= Beginning of Section =

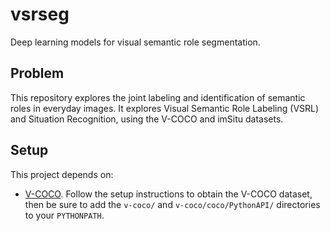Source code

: # vsrseg
Deep learning models for visual semantic role segmentation.

## Problem
This repository explores the joint labeling and identification of semantic roles in everyday images. It explores Visual Semantic Role Labeling (VSRL) and Situation Recognition, using the V-COCO and imSitu datasets.

## Setup
This project depends on:
- [V-COCO](https://github.com/s-gupta/v-coco). Follow the setup instructions to obtain the V-COCO dataset, then be sure to add the `v-coco/` and `v-coco/coco/PythonAPI/` directories to your `PYTHONPATH`.
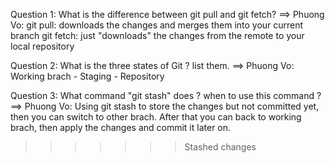 Question 1: What is the difference between git pull and git fetch?
==> 
Phuong Vo:
			git pull: downloads the changes and merges them into your current branch
			git fetch: just "downloads" the changes from the remote to your local repository

Question 2: What is the three states of Git ? list them.
==> 
Phuong Vo: Working brach - Staging - Repository

Question 3: What command "git stash" does ? when to use this command ?
==>
Phuong Vo: 	Using git stash to store the changes but not committed yet, then you can switch to other brach.
			After that you can back to working brach, then apply the changes and commit it later on.
>>>>>>> Stashed changes
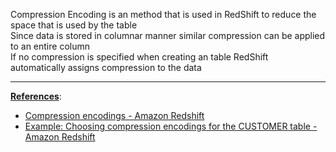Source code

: Compression Encoding is an method that is used in RedShift to reduce the space that is used by the table  
Since data is stored in columnar manner similar compression can be applied to an entire column  
If no compression is specified when creating an table RedShift automatically assigns compression to the data

---

**<u>References</u>**:

* [Compression encodings - Amazon Redshift](https://docs.aws.amazon.com/redshift/latest/dg/c_Compression_encodings.html)
* [Example: Choosing compression encodings for the CUSTOMER table - Amazon Redshift](https://docs.aws.amazon.com/redshift/latest/dg/Examples__compression_encodings_in_CREATE_TABLE_statements.html)
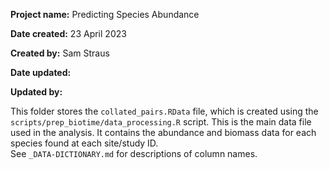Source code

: **Project name:** Predicting Species Abundance

**Date created:** 23 April 2023

**Created by:** Sam Straus

**Date updated:**

**Updated by:**

This folder stores the `collated_pairs.RData` file, which is created using the `scripts/prep_biotime/data_processing.R` script. This is the main data file used in the analysis. It contains the abundance and biomass data for each species found at each site/study ID.\
See `_DATA-DICTIONARY.md` for descriptions of column names.
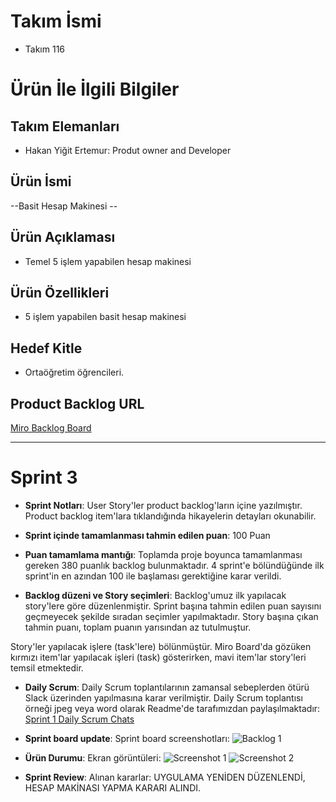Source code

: # **Takım İsmi**

- Takım 116

# Ürün İle İlgili Bilgiler

## Takım Elemanları

- Hakan Yiğit Ertemur: Produt owner and Developer

## Ürün İsmi

--Basit Hesap Makinesi --

## Ürün Açıklaması

- Temel 5  işlem yapabilen hesap makinesi

## Ürün Özellikleri

- 5 işlem yapabilen basit hesap makinesi


## Hedef Kitle

- Ortaöğretim öğrencileri.

## Product Backlog URL

[Miro Backlog Board](https://miro.com/app/board/uXjVOqOznNU=/?share_link_id=123611305249)

---

# Sprint 3

- **Sprint Notları**: User Story'ler product backlog'ların içine yazılmıştır. Product backlog item'lara tıklandığında hikayelerin detayları okunabilir.

- **Sprint içinde tamamlanması tahmin edilen puan**: 100 Puan

- **Puan tamamlama mantığı**: Toplamda proje boyunca tamamlanması gereken 380 puanlık backlog bulunmaktadır. 4 sprint'e bölündüğünde ilk sprint'in en azından 100 ile başlaması gerektiğine karar verildi.

- **Backlog düzeni ve Story seçimleri**: Backlog'umuz ilk yapılacak story'lere göre düzenlenmiştir. Sprint başına tahmin edilen puan sayısını geçmeyecek şekilde sıradan seçimler yapılmaktadır. Story başına çıkan tahmin puanı, toplam puanın yarısından az tutulmuştur. 

Story'ler yapılacak işlere (task'lere) bölünmüştür. Miro Board'da gözüken kırmızı item'lar yapılacak işleri (task) gösterirken, mavi item'lar story'leri temsil etmektedir.

- **Daily Scrum**: Daily Scrum toplantılarının zamansal sebeplerden ötürü Slack üzerinden yapılmasına karar verilmiştir. Daily Scrum toplantısı örneği jpeg veya word olarak Readme'de tarafımızdan paylaşılmaktadır: [Sprint 1 Daily Scrum Chats](https://github.com/OyunveUygulamaAkademisi/BootcampScrumTemplate/blob/main/ProjectManagement/Sprint1Documents/DailyScrumMeetingNotesSprint1.docx?raw=true)

- **Sprint board update**: Sprint board screenshotları: 
![Backlog 1](https://media.discordapp.net/attachments/920721844204613652/990577248648171520/unknown.png) 


- **Ürün Durumu**: Ekran görüntüleri:
  ![Screenshot 1](https://media.discordapp.net/attachments/920721844204613652/990576383392628736/unknown.png?width=285&height=598)
  ![Screenshot 2](https://media.discordapp.net/attachments/920721844204613652/990576557825343488/unknown.png?width=283&height=598)
  

- **Sprint Review**: 
Alınan kararlar:  UYGULAMA YENİDEN DÜZENLENDİ, HESAP MAKİNASI YAPMA KARARI ALINDI.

= End of Section =

[WHAT TO DO]:
If a line in the entries holds the string "used", copy it.

[ANSWER TO THIS PROBLEM]:
: Compression Encoding is an method that is used in RedShift to reduce the space that is used by the table  
This folder stores the `collated_pairs.RData` file, which is created using the `scripts/prep_biotime/data_processing.R` script. This is the main data file used in the analysis. It contains the abundance and biomass data for each species found at each site/study ID.\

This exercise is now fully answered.